«Un projet délirant parmi d'autres.» Telle a été la première réaction d'Olivier Kernen, le syndic socialiste d'Yverdon-les-Bains, lorsqu'il a pris connaissance du projet de Centre mondial de l'environnement imaginé par les trois créateurs franco-britanniques de Projet 2000 (Le Temps des 1er et 2 juillet). Mais c'était il y a deux ans déjà, dans le cadre des préparatifs d'Expo.01, dont les responsables ont vu défiler «tant de choses magnifiques, irréalistes et sans financement». La ville vaudoise n'en a pas moins pris la décision, avec ses partenaires du parc scientifique et technologique Y-Parc, de réserver provisoirement des terrains, afin que les promoteurs puissent mener leurs études de faisabilité tranquillement. Entretien.

Le Temps: Qu'est-ce qui vous a conduit à prendre ce projet au sérieux?

Olivier Kernen: Le fait que contrairement à l'Expo, il soit conçu pour durer. Et qu'il soit consacré à l'environnement, une matière dont on parle beaucoup mais qui est peu utilisée. C'est un créneau exceptionnel à utiliser sur le plan international.

– N'avez-vous pas été heurté par le gigantisme du projet?

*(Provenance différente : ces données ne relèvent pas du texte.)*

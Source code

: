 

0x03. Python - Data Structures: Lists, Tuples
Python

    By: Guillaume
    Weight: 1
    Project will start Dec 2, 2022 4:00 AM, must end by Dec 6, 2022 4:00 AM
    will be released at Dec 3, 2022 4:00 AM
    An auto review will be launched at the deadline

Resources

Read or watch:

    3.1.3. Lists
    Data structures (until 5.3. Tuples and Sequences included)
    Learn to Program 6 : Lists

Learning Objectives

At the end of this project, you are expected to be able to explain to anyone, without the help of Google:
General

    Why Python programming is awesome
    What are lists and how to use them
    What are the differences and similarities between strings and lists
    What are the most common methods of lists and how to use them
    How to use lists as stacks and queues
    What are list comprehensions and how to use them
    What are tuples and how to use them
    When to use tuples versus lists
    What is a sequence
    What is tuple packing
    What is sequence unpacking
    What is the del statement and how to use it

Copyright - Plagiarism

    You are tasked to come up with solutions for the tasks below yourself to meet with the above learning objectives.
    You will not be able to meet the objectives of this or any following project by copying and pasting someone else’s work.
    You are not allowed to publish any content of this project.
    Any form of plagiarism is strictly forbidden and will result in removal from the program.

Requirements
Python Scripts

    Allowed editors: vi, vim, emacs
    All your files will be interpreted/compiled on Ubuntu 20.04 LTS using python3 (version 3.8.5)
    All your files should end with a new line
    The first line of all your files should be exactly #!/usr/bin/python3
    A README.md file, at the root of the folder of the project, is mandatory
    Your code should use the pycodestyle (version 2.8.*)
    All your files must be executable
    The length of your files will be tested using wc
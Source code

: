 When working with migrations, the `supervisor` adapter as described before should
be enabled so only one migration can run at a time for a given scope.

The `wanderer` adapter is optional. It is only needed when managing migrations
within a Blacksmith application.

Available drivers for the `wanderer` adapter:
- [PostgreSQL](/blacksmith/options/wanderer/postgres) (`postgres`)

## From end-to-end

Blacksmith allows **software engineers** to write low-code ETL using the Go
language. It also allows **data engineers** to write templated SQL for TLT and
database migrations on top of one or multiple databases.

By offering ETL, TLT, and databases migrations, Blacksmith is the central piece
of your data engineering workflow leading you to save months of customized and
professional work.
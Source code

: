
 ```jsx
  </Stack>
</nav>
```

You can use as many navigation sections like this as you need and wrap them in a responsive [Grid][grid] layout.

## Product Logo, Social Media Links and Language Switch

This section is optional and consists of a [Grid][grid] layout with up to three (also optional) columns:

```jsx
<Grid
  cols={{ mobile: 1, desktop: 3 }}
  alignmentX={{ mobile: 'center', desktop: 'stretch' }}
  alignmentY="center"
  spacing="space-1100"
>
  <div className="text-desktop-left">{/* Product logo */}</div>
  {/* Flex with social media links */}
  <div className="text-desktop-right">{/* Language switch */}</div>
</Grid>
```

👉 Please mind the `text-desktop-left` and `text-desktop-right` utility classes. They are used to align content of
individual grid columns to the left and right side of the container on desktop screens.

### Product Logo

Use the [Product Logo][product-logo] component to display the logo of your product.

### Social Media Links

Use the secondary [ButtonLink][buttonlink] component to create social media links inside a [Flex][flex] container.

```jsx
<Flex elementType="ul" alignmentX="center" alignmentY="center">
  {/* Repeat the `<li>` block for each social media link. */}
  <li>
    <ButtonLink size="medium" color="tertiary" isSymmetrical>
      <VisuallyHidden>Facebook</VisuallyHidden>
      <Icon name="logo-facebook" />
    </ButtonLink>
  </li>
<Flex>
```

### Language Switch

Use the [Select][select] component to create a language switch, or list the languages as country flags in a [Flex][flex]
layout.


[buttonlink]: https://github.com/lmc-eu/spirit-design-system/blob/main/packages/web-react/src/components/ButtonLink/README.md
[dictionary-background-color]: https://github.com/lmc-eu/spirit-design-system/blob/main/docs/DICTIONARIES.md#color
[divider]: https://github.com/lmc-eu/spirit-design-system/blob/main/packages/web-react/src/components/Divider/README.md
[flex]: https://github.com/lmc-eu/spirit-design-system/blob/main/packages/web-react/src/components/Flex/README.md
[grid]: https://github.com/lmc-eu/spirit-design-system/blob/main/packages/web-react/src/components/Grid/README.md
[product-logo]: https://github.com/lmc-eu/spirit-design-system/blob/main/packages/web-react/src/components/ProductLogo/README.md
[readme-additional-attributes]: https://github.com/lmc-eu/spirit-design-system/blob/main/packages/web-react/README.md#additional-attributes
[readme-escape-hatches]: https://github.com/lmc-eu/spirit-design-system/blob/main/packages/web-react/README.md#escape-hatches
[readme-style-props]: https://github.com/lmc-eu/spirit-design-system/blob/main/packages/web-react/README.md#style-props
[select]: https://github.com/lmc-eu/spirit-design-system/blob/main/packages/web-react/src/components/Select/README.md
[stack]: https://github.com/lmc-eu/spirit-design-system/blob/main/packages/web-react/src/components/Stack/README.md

– Ce ne sont pas des choses qui m'affolent a priori. En Suisse, on a l'habitude de partir d'un kiosque de quartier, qu'on agrandit par la suite. Les promoteurs de Projet 2000 partent très, très grand, c'est vrai. Mais les études de faisabilité diront comment dimensionner le projet dans la réalisation. Le côté mégalo a du bon: il tape à l'œil, proclame l'ambition internationale.

– La vie à Yverdon-les-Bains subirait-elle de grands changements?

– N'imaginez pas que toute la ville serait bouleversée. Le projet utiliserait beaucoup de terrain (35 hectares) et créerait un millier d'emplois. Mais souvenez-vous que Paillard à la grande époque a occupé jusqu'à 2000 personnes. Il faudrait aussi des structures adaptées à recevoir deux millions de visiteurs par an. Cela paraît énorme, mais une cité comme Morat en reçoit chaque année la moitié. Nous avons déjà des travaux en cours: à la faveur d'Expo.01, le Conseil communal vient de voter 10,5 millions de francs pour réaménager toute la place de la Gare.

– Voulez-vous donner une nouvelle image à Yverdon?

– Pas du tout. Le centre de l'environnement collerait parfaitement à l'orientation touristique et proche de la nature que la ville s'est donnée depuis qu'elle a pris le nom d'Yverdon-les-Bains en 1977. Mais le tourisme vert présente encore un grand potentiel dans la région, et ce projet apporterait une notoriété qui rejaillirait sur l'ensemble du pays. Encore faut-il qu'il soit admis par tout le monde, le grand public, le milieu académique et les défenseurs de l'environnement.

– Justement, les promoteurs n'ont pas de liens particuliers avec le monde de l'environnement…

– J'ai rencontré les trois auteurs du projet, qui m'ont paru motivés, responsables et chaleureux. Par leurs contacts avec le monde universitaire notamment, ils ont perçu ce phénomène de valorisation du monde de l'environnement. Vous savez, je crois que tout le monde est écolo dans l'âme. Eux recherchent en plus des synergies avec le monde des affaires, dans lequel ils vivent.

– Comment évaluez-vous les possibilités de financement?

– Le financement par emprunt obligataire tel qu'il est envisagé serait tout à fait nouveau, mais il paraît que cela a fonctionné ailleurs. Mais je vous dirais que c'est leur problème! Le montage financier est l'une des questions sur lesquelles l'étude de faisabilité doit apporter des réponses convaincantes. L'intervention de la Ville? Nos moyens ne sont pas énormes, et il est clair que, dans un premier temps, nous ne mettons rien! Il faut toutefois dire que le site est l'un des pôles de développement économique prioritaires du canton, et que la

commune a déjà investi dans l'équipement des terrains.

– Quelles ont été les premières réactions de la population yverdonnoise?

– Un grand point d'interrogation. C'est «On y croira quand on le verra», un peu comme pour l'Expo.01 au début. Mais je ne ressens pas de réticence profonde. L'existence de ce projet oblige à se poser des questions. On se dit: «Pourquoi pas chez nous?»